Top of Available data

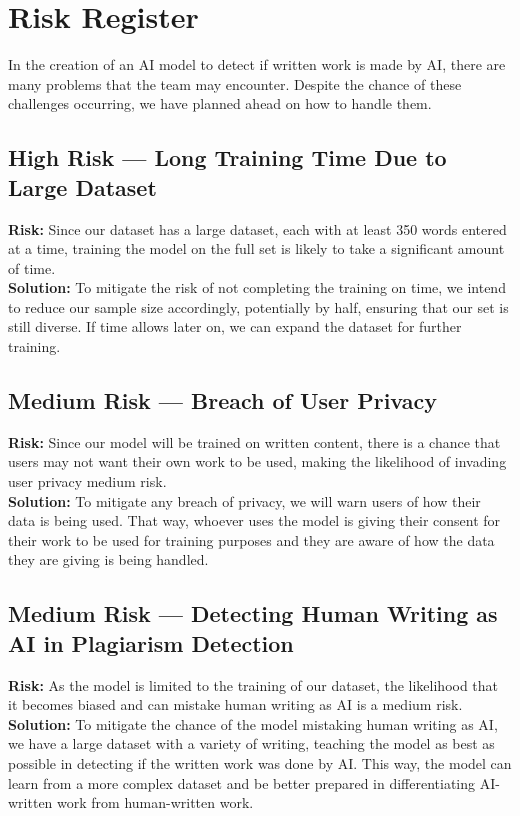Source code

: \documentclass{article} %
\begin{document}
\section{Risk Register}
In the creation of an AI model to detect if written work is made by AI, there are many problems that the team may encounter. Despite the chance of these challenges occurring, we have planned ahead on how to handle them.

\subsection{High Risk — Long Training Time Due to Large Dataset}
\textbf{Risk:} Since our dataset has a large dataset, each with at least 350 words entered at a time, training the model on the full set is likely to take a significant amount of time.\\
\textbf{Solution:} To mitigate the risk of not completing the training on time, we intend to reduce our sample size accordingly, potentially by half, ensuring that our set is still diverse. If time allows later on, we can expand the dataset for further training. 

\subsection{Medium Risk — Breach of User Privacy}
\textbf{Risk:} Since our model will be trained on written content, there is a chance that users may not want their own work to be used, making the likelihood of invading user privacy medium risk.\\
\textbf{Solution:} To mitigate any breach of privacy, we will warn users of how their data is being used. That way, whoever uses the model is giving their consent for their work to be used for training purposes and they are aware of how the data they are giving is being handled.

\subsection{Medium Risk — Detecting Human Writing as AI in Plagiarism Detection}
\textbf{Risk:} As the model is limited to the training of our dataset, the likelihood that it becomes biased and can mistake human writing as AI is a medium risk. \\
\textbf{Solution:} To mitigate the chance of the model mistaking human writing as AI, we have a large dataset with a variety of writing, teaching the model as best as possible in detecting if the written work was done by AI. This way, the model can learn from a more complex dataset and be better prepared in differentiating AI-written work from human-written work.
\end{document}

Bottom of Available data

What is required:
Scan the listing above and copy all lines containing the word "subsection".

Exercise response:
\subsection{High Risk — Long Training Time Due to Large Dataset}
\subsection{Medium Risk — Breach of User Privacy}
\subsection{Medium Risk — Detecting Human Writing as AI in Plagiarism Detection}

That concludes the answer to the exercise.